Start of THE DATA

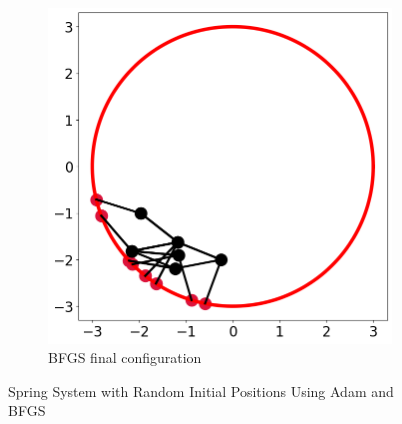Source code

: \documentclass[12pt]{article}
\newcommand{\0}{\boldsymbol{0}}
\begin{document}
\begin{figure}[h!]
\begin{subfigure}[b]{0.3\textwidth}
    \end{subfigure}
    \hfill
    \begin{subfigure}[b]{0.3\textwidth}
        \centering
        \includegraphics[width=\textwidth]{../img/problem_2/bfgs_random.png}
        \caption{BFGS final configuration}
        \label{fig:bfgs_config_random}
    \end{subfigure}
    \label{fig:config_random}
    \caption{Spring System with Random Initial Positions Using Adam and BFGS}
\end{figure}
\end{document}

End of THE DATA

*TASK GOAL*. Wherever a line in the entries holds "begin", copy that line.

*REPLY*.
\begin{document}
\begin{figure}[h!]
\begin{subfigure}[b]{0.3\textwidth}
    \begin{subfigure}[b]{0.3\textwidth}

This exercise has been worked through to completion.